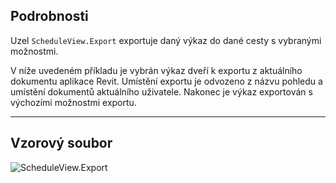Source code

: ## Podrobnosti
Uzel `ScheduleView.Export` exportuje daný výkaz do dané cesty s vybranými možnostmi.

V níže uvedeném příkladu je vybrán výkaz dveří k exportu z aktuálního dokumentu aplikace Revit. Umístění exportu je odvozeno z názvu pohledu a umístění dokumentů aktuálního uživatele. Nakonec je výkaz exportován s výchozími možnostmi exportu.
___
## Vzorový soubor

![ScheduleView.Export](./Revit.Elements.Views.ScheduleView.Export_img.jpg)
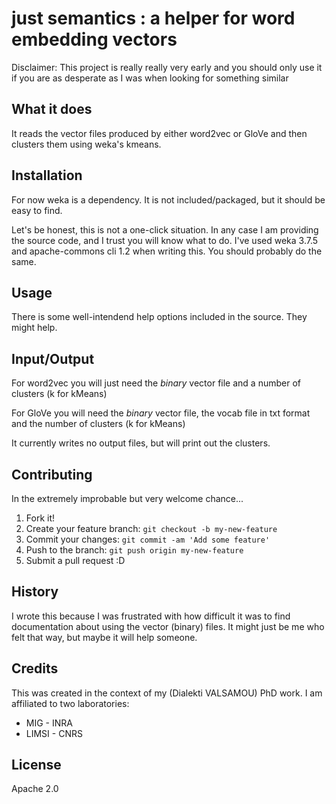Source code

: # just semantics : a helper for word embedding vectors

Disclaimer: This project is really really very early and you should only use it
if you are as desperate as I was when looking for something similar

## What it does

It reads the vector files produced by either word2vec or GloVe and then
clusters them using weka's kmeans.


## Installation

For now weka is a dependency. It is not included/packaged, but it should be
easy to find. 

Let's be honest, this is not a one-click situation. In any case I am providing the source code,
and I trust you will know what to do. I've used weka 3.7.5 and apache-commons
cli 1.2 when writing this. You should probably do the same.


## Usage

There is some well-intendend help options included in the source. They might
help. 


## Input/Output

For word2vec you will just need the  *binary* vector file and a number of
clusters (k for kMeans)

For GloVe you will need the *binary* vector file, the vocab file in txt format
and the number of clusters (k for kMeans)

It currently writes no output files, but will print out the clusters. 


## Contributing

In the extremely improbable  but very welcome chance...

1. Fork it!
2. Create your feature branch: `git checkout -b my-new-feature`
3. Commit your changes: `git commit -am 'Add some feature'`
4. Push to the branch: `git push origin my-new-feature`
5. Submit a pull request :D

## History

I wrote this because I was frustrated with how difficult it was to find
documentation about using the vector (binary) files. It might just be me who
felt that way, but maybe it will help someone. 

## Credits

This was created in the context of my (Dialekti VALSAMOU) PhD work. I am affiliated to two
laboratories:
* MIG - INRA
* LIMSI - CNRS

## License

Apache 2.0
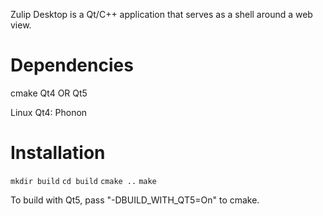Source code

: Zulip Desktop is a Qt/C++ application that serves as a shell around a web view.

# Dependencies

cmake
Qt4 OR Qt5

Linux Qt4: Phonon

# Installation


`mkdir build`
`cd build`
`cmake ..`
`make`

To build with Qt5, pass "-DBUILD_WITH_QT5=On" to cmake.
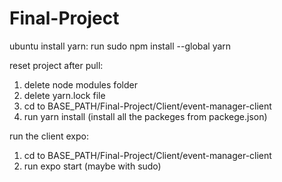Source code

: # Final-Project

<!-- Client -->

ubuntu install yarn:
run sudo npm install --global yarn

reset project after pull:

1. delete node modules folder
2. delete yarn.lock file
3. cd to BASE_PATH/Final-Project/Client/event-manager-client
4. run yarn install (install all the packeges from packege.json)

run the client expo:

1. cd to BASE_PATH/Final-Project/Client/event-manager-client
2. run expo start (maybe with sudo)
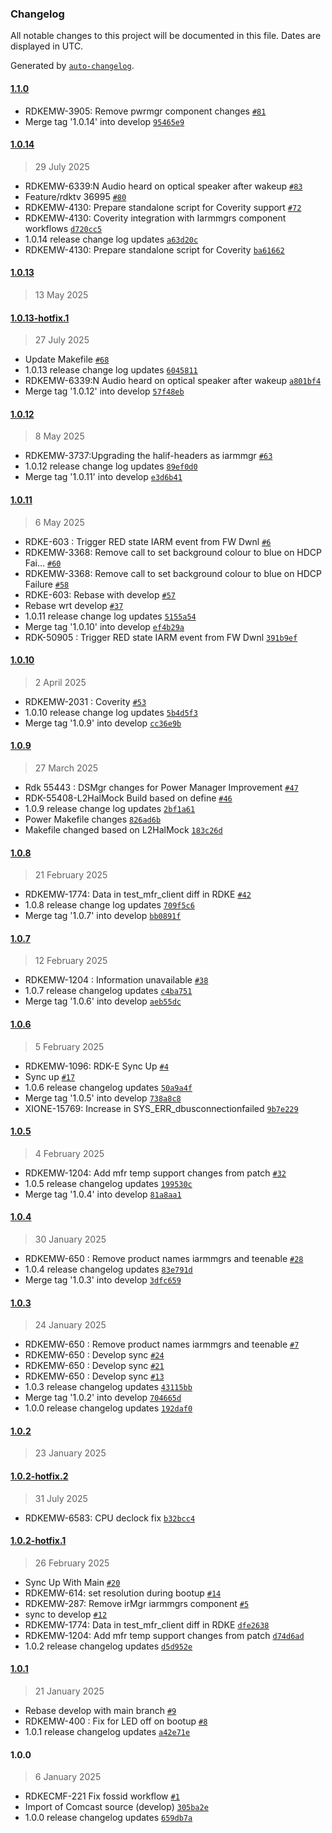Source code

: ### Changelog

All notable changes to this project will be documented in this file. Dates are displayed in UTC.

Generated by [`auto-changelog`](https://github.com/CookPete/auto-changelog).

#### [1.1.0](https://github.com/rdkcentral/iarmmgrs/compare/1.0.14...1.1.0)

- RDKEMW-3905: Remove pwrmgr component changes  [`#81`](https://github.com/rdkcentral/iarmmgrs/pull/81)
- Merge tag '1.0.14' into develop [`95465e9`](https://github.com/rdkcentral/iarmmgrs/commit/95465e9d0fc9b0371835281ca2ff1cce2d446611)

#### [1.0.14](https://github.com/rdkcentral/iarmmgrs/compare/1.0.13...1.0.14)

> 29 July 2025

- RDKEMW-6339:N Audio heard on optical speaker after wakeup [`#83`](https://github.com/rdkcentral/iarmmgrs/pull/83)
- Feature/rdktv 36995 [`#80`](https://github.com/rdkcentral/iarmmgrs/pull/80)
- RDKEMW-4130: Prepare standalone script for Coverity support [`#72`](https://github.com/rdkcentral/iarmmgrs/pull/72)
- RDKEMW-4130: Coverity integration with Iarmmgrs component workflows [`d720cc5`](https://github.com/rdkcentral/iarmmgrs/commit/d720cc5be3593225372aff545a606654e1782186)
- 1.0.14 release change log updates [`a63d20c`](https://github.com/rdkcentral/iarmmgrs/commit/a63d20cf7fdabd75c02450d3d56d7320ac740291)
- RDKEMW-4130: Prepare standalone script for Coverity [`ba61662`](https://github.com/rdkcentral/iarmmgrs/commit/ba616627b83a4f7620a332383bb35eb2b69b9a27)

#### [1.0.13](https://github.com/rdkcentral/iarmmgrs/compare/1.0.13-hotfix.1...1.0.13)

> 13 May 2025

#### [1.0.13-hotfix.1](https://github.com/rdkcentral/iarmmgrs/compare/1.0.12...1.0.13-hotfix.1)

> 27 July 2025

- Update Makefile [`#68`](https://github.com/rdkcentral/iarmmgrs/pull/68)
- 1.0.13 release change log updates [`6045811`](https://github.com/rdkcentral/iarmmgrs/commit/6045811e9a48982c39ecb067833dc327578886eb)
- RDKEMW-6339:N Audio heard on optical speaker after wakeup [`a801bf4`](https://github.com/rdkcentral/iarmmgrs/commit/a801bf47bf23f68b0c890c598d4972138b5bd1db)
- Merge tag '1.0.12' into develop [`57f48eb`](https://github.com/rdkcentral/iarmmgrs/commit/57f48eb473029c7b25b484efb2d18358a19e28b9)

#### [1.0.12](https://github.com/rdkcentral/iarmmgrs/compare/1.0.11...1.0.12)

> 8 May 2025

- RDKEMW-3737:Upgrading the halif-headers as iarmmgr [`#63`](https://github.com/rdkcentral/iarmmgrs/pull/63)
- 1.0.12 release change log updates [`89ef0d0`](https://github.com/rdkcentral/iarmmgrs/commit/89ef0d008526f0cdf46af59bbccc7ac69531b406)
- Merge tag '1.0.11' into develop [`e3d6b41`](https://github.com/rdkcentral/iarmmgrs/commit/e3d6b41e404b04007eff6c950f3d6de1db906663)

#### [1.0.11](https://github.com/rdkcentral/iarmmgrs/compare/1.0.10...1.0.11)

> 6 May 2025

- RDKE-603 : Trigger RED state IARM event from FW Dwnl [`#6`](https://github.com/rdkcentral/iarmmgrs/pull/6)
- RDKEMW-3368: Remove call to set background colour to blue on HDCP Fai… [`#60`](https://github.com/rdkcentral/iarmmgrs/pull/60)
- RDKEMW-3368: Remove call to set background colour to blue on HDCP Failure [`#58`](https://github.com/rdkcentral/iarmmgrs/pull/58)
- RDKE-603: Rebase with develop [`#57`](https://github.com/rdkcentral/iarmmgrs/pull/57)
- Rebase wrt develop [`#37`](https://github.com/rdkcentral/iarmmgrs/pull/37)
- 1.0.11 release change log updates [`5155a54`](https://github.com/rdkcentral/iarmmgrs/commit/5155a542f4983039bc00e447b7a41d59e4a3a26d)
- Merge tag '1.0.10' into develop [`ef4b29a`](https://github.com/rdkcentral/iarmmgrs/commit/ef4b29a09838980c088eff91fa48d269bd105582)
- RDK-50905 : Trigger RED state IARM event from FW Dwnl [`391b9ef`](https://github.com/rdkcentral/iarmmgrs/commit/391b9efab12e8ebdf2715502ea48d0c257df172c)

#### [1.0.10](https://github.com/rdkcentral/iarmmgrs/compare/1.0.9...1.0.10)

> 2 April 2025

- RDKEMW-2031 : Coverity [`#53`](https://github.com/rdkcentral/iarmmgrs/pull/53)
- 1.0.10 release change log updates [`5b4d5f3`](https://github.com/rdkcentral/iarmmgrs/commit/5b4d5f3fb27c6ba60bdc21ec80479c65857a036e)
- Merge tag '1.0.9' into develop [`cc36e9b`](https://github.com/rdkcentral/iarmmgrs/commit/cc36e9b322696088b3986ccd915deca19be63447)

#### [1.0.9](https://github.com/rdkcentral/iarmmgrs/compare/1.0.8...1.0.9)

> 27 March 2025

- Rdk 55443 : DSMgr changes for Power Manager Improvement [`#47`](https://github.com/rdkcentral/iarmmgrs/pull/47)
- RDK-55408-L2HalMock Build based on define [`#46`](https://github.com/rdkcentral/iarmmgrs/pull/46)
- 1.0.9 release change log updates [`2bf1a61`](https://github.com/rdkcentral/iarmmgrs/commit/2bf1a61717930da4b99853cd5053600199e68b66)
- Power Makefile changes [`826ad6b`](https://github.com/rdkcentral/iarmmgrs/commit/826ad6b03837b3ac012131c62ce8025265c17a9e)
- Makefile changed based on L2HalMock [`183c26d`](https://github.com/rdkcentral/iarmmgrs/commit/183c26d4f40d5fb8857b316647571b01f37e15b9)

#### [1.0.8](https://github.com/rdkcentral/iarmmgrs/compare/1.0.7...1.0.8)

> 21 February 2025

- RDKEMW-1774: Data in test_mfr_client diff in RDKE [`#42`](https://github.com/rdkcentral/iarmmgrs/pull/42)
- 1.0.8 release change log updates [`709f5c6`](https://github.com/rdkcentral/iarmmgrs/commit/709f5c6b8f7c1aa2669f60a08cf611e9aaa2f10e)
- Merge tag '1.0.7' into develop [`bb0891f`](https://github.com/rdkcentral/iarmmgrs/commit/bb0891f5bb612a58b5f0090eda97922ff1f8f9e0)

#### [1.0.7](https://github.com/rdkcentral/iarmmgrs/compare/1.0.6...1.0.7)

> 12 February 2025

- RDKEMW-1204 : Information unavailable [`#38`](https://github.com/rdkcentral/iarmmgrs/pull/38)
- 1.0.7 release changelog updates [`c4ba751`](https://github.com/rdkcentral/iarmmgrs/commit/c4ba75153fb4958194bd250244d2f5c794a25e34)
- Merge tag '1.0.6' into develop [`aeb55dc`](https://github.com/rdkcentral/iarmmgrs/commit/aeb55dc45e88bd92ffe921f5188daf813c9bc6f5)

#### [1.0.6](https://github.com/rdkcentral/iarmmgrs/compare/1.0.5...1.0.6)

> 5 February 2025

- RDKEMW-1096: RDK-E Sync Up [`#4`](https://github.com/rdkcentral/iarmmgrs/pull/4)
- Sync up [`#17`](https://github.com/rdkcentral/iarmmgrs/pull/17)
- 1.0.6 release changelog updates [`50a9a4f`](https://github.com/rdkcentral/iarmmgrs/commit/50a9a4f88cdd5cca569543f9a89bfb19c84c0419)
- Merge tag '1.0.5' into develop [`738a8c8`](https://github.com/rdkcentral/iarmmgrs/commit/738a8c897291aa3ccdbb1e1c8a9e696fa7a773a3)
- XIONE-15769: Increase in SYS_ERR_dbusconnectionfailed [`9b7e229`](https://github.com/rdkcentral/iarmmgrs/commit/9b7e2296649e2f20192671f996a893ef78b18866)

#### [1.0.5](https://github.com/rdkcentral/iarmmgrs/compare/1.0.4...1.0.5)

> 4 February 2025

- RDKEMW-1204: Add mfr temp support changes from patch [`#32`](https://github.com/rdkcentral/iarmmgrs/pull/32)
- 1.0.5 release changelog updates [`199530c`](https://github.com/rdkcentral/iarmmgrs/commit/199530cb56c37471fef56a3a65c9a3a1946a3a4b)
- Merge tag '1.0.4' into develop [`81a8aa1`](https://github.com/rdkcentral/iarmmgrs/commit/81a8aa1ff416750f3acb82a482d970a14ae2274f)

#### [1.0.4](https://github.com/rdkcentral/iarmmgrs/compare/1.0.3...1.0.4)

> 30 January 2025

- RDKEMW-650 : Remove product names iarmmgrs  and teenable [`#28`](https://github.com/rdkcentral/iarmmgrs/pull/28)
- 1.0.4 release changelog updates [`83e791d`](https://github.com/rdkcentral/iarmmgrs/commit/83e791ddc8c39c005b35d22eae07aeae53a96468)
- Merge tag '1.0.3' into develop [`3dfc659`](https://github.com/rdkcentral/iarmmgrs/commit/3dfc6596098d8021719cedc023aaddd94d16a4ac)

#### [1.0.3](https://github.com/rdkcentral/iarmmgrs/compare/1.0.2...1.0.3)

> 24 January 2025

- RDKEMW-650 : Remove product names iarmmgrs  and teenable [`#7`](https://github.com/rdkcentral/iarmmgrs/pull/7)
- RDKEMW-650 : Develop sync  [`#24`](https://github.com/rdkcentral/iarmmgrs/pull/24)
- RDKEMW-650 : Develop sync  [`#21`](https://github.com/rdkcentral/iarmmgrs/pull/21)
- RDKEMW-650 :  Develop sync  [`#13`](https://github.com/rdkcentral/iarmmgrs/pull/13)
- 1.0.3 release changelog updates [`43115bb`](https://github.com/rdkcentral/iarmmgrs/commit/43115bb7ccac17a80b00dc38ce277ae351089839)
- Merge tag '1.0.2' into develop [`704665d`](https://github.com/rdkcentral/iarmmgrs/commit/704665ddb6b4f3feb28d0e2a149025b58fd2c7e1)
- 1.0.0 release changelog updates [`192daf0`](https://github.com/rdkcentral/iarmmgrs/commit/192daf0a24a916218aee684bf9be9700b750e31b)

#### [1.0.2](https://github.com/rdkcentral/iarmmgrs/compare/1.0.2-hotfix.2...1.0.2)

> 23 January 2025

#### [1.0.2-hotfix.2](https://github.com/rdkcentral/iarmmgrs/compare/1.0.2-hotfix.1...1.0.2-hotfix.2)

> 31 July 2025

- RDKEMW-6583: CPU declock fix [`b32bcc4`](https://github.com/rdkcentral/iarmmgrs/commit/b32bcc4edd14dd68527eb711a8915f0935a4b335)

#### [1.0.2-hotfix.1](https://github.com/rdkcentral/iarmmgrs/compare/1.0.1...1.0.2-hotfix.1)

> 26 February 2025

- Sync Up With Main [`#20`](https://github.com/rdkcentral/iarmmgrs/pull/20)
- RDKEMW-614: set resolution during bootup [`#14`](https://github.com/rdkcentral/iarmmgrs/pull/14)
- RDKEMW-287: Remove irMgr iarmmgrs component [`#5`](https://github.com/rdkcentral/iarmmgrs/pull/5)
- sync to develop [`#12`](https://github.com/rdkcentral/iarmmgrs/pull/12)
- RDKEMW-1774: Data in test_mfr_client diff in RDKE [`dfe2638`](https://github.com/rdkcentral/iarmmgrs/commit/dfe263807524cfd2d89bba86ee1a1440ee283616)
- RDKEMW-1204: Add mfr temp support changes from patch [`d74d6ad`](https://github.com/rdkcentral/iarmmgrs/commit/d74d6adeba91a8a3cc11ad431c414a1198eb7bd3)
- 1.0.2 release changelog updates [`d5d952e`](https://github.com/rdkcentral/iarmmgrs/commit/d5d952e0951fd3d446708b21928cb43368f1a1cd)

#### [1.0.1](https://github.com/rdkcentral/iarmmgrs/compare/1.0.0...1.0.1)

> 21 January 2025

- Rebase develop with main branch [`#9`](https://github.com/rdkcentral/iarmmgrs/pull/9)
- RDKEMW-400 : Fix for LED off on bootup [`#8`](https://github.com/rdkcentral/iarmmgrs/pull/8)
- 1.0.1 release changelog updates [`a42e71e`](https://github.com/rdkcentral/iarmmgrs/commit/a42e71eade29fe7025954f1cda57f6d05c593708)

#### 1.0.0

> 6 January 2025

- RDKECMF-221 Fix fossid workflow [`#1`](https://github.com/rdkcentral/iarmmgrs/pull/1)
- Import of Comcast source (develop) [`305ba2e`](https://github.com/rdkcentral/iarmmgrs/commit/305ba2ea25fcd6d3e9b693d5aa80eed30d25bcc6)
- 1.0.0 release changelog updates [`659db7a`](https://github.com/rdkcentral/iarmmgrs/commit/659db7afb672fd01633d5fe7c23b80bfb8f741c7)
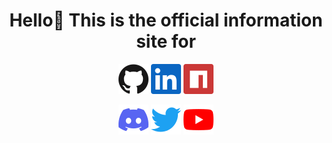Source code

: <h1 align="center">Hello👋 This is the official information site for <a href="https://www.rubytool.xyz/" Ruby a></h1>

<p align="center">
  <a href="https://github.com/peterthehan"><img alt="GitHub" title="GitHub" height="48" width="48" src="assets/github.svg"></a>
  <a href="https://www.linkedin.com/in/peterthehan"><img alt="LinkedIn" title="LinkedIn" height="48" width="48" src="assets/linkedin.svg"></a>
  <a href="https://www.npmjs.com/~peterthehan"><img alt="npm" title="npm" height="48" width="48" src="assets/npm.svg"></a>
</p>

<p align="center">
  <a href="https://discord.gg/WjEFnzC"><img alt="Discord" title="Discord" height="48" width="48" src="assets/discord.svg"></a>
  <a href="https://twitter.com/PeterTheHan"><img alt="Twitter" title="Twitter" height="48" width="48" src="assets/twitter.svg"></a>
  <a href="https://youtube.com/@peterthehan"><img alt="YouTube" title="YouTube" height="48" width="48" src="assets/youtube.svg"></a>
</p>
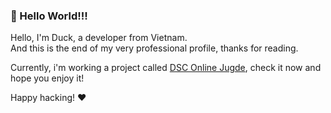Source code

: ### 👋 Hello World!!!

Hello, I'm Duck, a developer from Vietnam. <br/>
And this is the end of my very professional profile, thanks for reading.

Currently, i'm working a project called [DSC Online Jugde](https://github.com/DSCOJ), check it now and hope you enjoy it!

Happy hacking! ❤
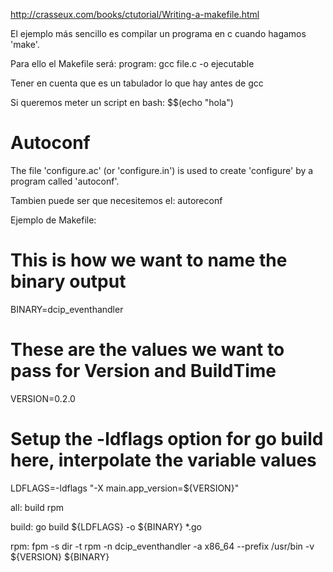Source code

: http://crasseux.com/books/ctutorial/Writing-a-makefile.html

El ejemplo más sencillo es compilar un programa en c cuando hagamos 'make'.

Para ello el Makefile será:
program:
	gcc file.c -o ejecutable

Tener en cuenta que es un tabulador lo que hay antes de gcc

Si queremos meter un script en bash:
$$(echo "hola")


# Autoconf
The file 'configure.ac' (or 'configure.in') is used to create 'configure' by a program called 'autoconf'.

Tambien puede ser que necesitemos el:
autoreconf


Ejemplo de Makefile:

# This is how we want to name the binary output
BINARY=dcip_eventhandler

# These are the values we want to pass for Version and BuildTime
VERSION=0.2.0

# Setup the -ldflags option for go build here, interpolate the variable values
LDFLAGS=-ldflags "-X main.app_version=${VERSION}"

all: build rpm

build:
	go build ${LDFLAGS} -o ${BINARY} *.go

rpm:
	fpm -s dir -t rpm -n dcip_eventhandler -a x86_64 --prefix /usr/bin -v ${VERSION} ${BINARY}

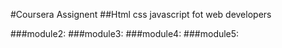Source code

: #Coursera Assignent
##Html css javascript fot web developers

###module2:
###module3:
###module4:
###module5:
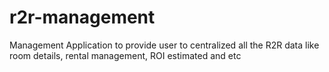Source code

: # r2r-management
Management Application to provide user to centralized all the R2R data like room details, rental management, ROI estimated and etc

:::

Please transcribe only the lines in the records above running from the line that has "- RDK-50905 : Trigger" through the line that has "- RDKEMW-1204 : Information", both included, exactly as they appear.

- RDK-50905 : Trigger RED state IARM event from FW Dwnl [`391b9ef`](https://github.com/rdkcentral/iarmmgrs/commit/391b9efab12e8ebdf2715502ea48d0c257df172c)

#### [1.0.10](https://github.com/rdkcentral/iarmmgrs/compare/1.0.9...1.0.10)

> 2 April 2025

- RDKEMW-2031 : Coverity [`#53`](https://github.com/rdkcentral/iarmmgrs/pull/53)
- 1.0.10 release change log updates [`5b4d5f3`](https://github.com/rdkcentral/iarmmgrs/commit/5b4d5f3fb27c6ba60bdc21ec80479c65857a036e)
- Merge tag '1.0.9' into develop [`cc36e9b`](https://github.com/rdkcentral/iarmmgrs/commit/cc36e9b322696088b3986ccd915deca19be63447)

#### [1.0.9](https://github.com/rdkcentral/iarmmgrs/compare/1.0.8...1.0.9)

> 27 March 2025

- Rdk 55443 : DSMgr changes for Power Manager Improvement [`#47`](https://github.com/rdkcentral/iarmmgrs/pull/47)
- RDK-55408-L2HalMock Build based on define [`#46`](https://github.com/rdkcentral/iarmmgrs/pull/46)
- 1.0.9 release change log updates [`2bf1a61`](https://github.com/rdkcentral/iarmmgrs/commit/2bf1a61717930da4b99853cd5053600199e68b66)
- Power Makefile changes [`826ad6b`](https://github.com/rdkcentral/iarmmgrs/commit/826ad6b03837b3ac012131c62ce8025265c17a9e)
- Makefile changed based on L2HalMock [`183c26d`](https://github.com/rdkcentral/iarmmgrs/commit/183c26d4f40d5fb8857b316647571b01f37e15b9)

#### [1.0.8](https://github.com/rdkcentral/iarmmgrs/compare/1.0.7...1.0.8)

> 21 February 2025

- RDKEMW-1774: Data in test_mfr_client diff in RDKE [`#42`](https://github.com/rdkcentral/iarmmgrs/pull/42)
- 1.0.8 release change log updates [`709f5c6`](https://github.com/rdkcentral/iarmmgrs/commit/709f5c6b8f7c1aa2669f60a08cf611e9aaa2f10e)
- Merge tag '1.0.7' into develop [`bb0891f`](https://github.com/rdkcentral/iarmmgrs/commit/bb0891f5bb612a58b5f0090eda97922ff1f8f9e0)

#### [1.0.7](https://github.com/rdkcentral/iarmmgrs/compare/1.0.6...1.0.7)

> 12 February 2025

- RDKEMW-1204 : Information unavailable [`#38`](https://github.com/rdkcentral/iarmmgrs/pull/38)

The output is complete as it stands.